Source texts of formatted documents:
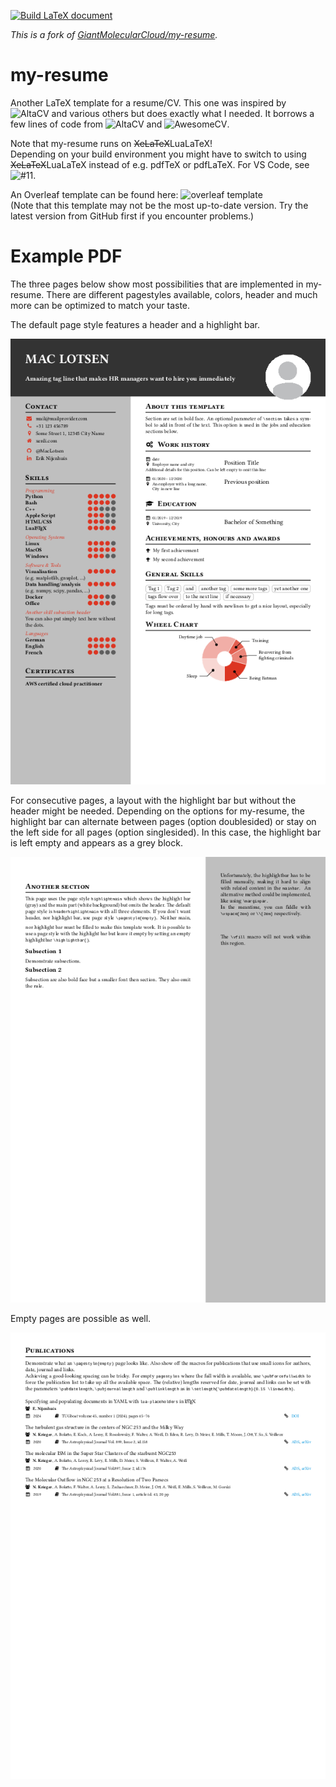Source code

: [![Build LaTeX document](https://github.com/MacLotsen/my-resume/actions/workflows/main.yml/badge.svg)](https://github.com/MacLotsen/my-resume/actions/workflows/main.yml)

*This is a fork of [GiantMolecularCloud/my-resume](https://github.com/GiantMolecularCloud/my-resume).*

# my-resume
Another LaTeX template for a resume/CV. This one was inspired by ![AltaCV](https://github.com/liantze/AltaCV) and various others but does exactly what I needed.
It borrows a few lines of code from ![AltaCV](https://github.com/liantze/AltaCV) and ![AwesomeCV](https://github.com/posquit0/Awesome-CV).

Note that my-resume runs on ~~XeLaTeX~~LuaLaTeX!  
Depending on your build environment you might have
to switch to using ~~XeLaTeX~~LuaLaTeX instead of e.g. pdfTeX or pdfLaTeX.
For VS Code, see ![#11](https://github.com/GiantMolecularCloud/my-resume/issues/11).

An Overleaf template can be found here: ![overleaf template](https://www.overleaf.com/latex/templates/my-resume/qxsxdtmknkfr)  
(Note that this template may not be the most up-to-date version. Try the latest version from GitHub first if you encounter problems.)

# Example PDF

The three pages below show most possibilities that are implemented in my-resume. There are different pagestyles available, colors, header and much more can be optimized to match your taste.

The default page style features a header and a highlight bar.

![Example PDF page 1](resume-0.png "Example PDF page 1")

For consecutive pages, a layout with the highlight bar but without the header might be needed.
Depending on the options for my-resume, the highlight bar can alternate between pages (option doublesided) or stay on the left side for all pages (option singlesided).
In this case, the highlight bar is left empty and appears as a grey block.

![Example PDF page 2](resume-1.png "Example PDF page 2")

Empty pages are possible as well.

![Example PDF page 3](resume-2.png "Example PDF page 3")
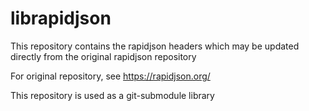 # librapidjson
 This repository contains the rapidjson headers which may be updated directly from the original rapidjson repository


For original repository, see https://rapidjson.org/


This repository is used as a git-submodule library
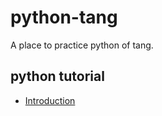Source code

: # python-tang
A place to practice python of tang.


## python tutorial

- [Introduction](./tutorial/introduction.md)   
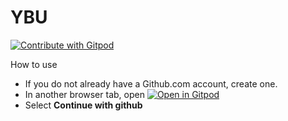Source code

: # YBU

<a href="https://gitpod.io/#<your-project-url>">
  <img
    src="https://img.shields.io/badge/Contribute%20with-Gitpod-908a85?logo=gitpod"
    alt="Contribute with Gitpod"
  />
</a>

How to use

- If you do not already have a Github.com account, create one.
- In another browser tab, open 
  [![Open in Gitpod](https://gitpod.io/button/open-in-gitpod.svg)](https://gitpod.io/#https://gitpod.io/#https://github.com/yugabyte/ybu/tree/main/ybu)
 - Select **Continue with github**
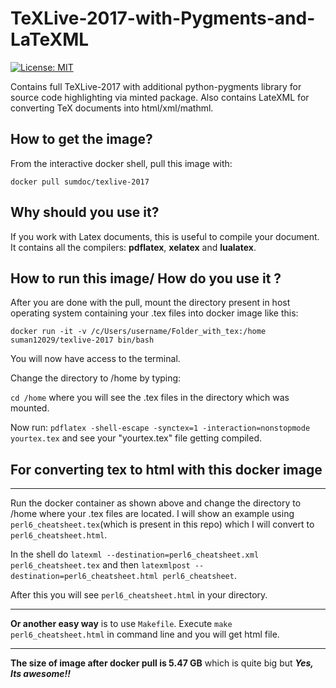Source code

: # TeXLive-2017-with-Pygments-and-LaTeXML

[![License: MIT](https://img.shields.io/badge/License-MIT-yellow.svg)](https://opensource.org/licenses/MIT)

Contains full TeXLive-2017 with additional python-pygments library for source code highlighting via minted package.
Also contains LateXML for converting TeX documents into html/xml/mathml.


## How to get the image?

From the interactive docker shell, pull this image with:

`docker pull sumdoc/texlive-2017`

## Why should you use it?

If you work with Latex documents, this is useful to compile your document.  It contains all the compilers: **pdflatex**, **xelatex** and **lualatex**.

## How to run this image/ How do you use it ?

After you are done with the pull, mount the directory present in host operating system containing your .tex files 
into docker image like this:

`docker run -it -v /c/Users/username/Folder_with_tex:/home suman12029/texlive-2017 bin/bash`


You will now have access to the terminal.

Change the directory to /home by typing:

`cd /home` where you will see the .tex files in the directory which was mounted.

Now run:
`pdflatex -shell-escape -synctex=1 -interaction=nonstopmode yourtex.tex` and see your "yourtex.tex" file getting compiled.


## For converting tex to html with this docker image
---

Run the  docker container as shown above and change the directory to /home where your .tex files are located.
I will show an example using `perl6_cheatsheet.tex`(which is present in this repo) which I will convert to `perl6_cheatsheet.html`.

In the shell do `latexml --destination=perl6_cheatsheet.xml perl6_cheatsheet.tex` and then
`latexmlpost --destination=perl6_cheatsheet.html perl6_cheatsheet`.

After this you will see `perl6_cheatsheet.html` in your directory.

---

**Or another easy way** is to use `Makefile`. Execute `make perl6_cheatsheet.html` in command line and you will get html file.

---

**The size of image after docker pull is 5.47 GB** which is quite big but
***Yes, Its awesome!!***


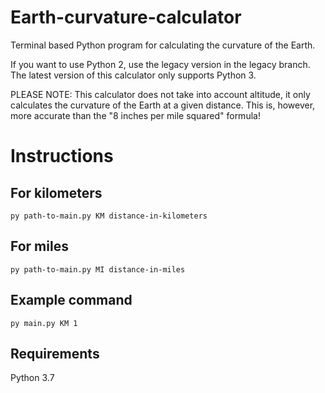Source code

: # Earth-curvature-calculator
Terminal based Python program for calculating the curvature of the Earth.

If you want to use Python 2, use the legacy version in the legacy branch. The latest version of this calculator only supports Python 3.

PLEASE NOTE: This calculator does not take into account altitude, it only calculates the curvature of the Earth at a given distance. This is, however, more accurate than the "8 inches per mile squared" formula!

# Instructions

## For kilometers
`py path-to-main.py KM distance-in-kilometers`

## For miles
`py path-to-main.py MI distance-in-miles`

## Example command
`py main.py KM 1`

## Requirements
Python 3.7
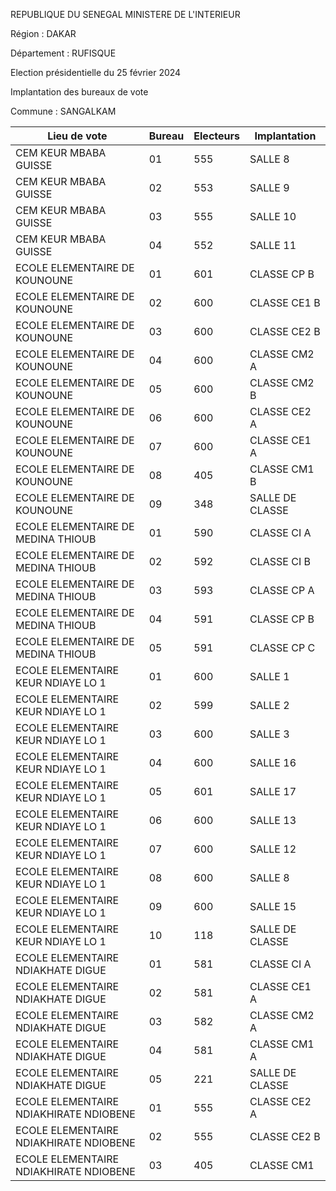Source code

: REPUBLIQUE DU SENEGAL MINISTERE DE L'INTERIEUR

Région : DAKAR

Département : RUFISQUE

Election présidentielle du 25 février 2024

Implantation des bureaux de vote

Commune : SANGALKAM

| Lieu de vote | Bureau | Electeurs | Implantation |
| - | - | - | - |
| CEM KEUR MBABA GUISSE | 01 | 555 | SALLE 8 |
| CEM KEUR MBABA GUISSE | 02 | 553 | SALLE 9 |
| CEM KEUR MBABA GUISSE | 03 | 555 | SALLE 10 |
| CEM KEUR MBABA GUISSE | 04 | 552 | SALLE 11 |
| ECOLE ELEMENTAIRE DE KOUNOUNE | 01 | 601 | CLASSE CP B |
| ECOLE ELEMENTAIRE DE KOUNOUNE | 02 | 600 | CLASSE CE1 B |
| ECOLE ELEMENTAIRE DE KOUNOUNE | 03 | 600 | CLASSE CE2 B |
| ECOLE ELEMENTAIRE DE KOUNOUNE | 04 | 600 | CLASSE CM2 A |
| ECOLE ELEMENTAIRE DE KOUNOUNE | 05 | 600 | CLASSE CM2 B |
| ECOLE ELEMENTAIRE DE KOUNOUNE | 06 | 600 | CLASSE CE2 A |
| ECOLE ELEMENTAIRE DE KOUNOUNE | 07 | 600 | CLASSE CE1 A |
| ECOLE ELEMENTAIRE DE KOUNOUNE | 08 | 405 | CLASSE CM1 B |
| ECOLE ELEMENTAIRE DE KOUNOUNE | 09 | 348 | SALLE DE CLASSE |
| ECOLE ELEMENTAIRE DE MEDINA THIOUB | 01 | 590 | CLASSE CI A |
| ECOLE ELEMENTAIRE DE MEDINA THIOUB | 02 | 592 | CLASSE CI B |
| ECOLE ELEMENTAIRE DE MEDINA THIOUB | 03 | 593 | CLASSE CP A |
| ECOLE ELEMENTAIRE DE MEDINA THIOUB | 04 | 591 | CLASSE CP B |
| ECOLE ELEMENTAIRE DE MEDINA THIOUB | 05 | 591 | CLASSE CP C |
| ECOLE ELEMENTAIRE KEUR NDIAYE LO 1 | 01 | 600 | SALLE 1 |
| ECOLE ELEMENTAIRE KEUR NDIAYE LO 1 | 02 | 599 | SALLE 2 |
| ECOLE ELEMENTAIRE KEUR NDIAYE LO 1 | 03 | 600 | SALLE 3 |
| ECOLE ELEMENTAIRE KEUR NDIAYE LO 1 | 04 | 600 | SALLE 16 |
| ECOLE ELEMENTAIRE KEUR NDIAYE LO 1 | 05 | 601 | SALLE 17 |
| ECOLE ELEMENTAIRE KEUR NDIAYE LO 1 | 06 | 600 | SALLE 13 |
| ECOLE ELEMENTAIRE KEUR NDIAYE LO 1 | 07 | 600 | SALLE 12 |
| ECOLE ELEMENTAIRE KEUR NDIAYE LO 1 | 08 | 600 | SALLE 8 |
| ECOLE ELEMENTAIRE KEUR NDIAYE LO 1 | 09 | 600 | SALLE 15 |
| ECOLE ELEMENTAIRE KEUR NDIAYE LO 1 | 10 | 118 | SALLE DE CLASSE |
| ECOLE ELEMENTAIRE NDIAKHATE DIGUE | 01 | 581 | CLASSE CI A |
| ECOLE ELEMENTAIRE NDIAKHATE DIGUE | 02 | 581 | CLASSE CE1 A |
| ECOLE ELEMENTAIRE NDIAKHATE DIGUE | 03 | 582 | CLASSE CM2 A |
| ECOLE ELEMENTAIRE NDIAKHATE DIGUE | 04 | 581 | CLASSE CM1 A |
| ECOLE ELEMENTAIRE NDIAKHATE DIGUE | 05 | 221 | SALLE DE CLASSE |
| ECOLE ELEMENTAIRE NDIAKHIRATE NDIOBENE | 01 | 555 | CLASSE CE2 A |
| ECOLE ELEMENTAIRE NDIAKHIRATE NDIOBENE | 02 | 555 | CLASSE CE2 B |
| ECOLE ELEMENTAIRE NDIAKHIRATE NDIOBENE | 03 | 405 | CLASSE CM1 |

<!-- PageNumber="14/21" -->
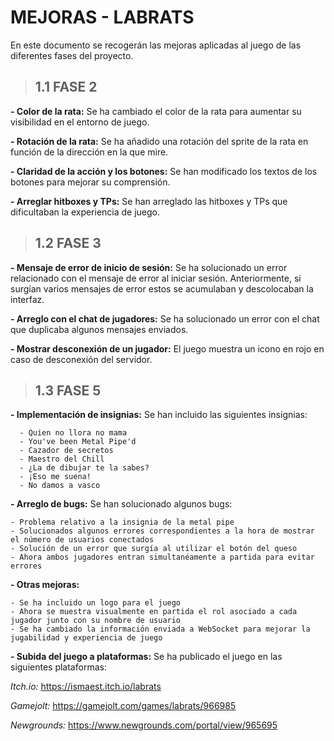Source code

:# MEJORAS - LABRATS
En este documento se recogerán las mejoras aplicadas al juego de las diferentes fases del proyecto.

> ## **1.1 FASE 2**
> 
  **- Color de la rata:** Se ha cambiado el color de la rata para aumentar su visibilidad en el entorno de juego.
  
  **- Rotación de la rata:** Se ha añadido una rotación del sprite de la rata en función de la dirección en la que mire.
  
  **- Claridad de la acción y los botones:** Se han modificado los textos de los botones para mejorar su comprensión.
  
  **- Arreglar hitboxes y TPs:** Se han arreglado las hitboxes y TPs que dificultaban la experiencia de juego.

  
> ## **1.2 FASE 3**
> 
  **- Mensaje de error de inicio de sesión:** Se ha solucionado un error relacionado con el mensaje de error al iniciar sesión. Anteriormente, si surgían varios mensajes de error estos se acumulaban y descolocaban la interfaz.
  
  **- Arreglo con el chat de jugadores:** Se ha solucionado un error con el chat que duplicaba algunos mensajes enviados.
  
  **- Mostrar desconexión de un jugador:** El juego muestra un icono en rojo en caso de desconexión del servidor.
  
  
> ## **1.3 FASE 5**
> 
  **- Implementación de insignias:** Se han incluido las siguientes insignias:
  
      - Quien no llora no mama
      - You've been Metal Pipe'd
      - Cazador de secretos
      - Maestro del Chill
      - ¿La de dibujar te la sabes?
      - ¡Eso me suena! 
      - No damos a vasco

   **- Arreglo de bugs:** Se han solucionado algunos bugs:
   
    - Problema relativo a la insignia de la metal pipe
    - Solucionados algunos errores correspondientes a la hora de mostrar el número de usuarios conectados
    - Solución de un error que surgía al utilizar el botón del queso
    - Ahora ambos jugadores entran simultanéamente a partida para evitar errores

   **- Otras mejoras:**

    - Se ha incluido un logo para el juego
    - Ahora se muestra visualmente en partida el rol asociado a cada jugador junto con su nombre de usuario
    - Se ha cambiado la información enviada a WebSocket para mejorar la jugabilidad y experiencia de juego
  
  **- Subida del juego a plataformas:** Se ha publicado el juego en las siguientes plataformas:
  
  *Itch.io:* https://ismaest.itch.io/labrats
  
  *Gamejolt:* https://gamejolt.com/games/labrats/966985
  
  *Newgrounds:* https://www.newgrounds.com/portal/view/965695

* **Brief**:
Write out, please, only the lines from the one with "- No damos a vasco" through the last line above, both included and unchanged.

* **Result for this task**:
      - No damos a vasco

   **- Arreglo de bugs:** Se han solucionado algunos bugs:
   
    - Problema relativo a la insignia de la metal pipe
    - Solucionados algunos errores correspondientes a la hora de mostrar el número de usuarios conectados
    - Solución de un error que surgía al utilizar el botón del queso
    - Ahora ambos jugadores entran simultanéamente a partida para evitar errores

   **- Otras mejoras:**

    - Se ha incluido un logo para el juego
    - Ahora se muestra visualmente en partida el rol asociado a cada jugador junto con su nombre de usuario
    - Se ha cambiado la información enviada a WebSocket para mejorar la jugabilidad y experiencia de juego
  
  **- Subida del juego a plataformas:** Se ha publicado el juego en las siguientes plataformas:
  
  *Itch.io:* https://ismaest.itch.io/labrats
  
  *Gamejolt:* https://gamejolt.com/games/labrats/966985
  
  *Newgrounds:* https://www.newgrounds.com/portal/view/965695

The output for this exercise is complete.